Writers are the product of the world about them. A world of conflict and change that for me was best illustrated by the contrasting images of the fall of the Berlin Wall and the introduction of the native political movement in Arctic Canada the subject of my first novel White Bird Black Bird. These changes have greatly influenced my writing life. I believe that the ancients have a lot to tell us about the human condition. Although technology has come a long way since Socrates introduced us to the idea of ethics, I believe his ideas are as valid today as they were in ancient Greece.

The gods joke at our expense. I was often tempted to share in the joke, by provoking the gods of good fortune, to test my ability to deal with adversity and turn it to my advantage. Some people might call this adventuring. I would prefer to say that this was my way of saying who I am.

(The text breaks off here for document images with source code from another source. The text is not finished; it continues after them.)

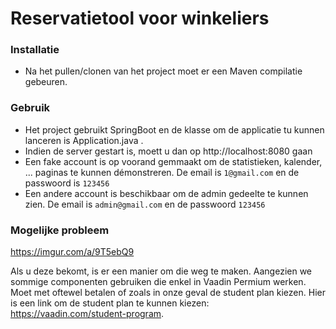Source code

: # Reservatietool voor winkeliers

### Installatie

- Na het pullen/clonen van het project moet er een Maven compilatie gebeuren.

### Gebruik

- Het project gebruikt SpringBoot en de klasse om de applicatie tu kunnen lanceren is Application.java .
- Indien de server gestart is, moett u dan op http://localhost:8080 gaan
- Een fake account is op voorand gemmaakt om de statistieken, kalender, ... paginas te kunnen démonstreren. De email is `1@gmail.com` en de passwoord is `123456`
- Een andere account is beschikbaar om de admin gedeelte te kunnen zien. De email is `admin@gmail.com` en de passwoord `123456`
  
### Mogelijke probleem

https://imgur.com/a/9T5ebQ9

Als u deze bekomt, is er een manier om die weg te maken. Aangezien we sommige componenten gebruiken die enkel in Vaadin Permium werken. Moet met oftewel betalen of zoals in onze geval de student plan kiezen. Hier is een link om de student plan te kunnen kiezen: https://vaadin.com/student-program.
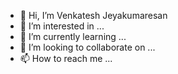- 👋 Hi, I’m Venkatesh Jeyakumaresan
- 👀 I’m interested in ...
- 🌱 I’m currently learning ...
- 💞️ I’m looking to collaborate on ...
- 📫 How to reach me ...

<!---
venkateshdotme/venkateshdotme is a ✨ special ✨ repository because its `README.md` (this file) appears on your GitHub profile.
You can click the Preview link to take a look at your changes.
--->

The Ancients who led the Way

In my memoir My Voyage around Spray (with apologies to Captain Joshua Slocum) I end the final chapter with a message from the Temple of Apollo at the ancient Greek site of Delphi. The gods instructed us to "know yourself." For me looking back on more than fifty years of the writing life the instruction seems clear cut. But for people starting out, and even for people in middle age, Apollo's edict is fraught with difficulties. The demands of fashion and modern expectations often lead us to false conclusions about what is right for us. In my quest to seek the ancient's wisdom I visited sites including, Knossos, the Parthenon, Epidaurus, Mycenae, the Valley of the King. Ephesus and Karnack. It was while we were journeying up the Nile on our way to Abu Simbel that we tested the fates and our travel insurance. We boarded a plane at Aswan Airport. Abu Simbel was about 280 km south of Aswan, deep in the Nubian Desert, a few metres above the waters of Lake Nasser. The flight had its hair-raising moments and the in-flight service was appalling. There was an all-Russian crew on board. When we got back to Aswan we were told that the plane was flown out from Moscow shortly after the collapse of the Soviet Union. The crew were owed thousands of roubles in back pay. They decided to fly the plane to Egypt in lieu of unpaid wages. The plane was stolen and had not been serviced for months.

Challenging the Gods

I think there must be a guardian angel watching over me. I don't wear a St Christopher medal but there were times when I could do with one. I started using light bush planes when I was the editor of the Dawson Creek Star. Where's Dawson Creek? It is located in the Canadian province of British Columbia and is about as far as you can go to grow cereal crops in Canada. I used to regularly fly into remote mountain settlements chasing stories. The editor who followed me was killed in a plane crash. It was in the Arctic where I learnt to use planes like people usually use taxis. My patch covered 1,300,000 square miles of Arctic barrenlands. Planes falling out the sky were regular events. Probably the most famous Search and Rescue mission that took place on my watch was SAR Hartwell. I flew with SAR Hartwell looking for a pilot and his three passengers on a medical evacuation from Spence Bay to Yellowknife. For hours I lay prone on the ramp of the C130 scouring the snow covered countryside but I never found the missing plane. When it was found only the pilot survived. He had survived by eating the buttocks of the British born nurse who was flying with her patients to Yellowknife. Life is hard in the Arctic. In 1971 I took part in the Canadian North Pole Expedition. I was a witness to the first woman to land at the Pole and visited an ice station where an angry cook shot and killed one of the station staff for criticising his cooking. The shooting caused an international incident which I have written about in my memoirs.

The Corridors of Power

I believe it was the English novelist and scientist, CP Snow, who first coined the expression the corridors of power. It may seem like an unlikely location for adventuring but believe me what goes on behind closed doors of any government bureaucracy can challenge the most intrepid among us. If you want to find out more read my novel When the Lions are Drinking. The lions are the embankment lions that decorate the sides of Thames River in central London. According to the Thames watermen's saying when the lions are drinking London is in peril and likely to flood. I served the Thatcher Government for about four years. I was working for the British Foreign Office. I was sent to Brussels to represent HMG (Her Majesty's Government) at an information meeting about future European Union film projects. At the time relations between London and Brussels were strained. Although English was one of the official languages, in Brussels it was the custom to use French. I didn't have much French. When I was introduced to a very elegant French lady who was chair of our committee I used my few words of French. This was enough for the committee chair to decide that there was no need for simultaneous translation. The meeting started and I was soon in deep trouble. A British colleague, who worked for the Commission, saw my difficulty and arranged for a translator. I learnt an invaluable lesson. Never pretend to be something that you're not.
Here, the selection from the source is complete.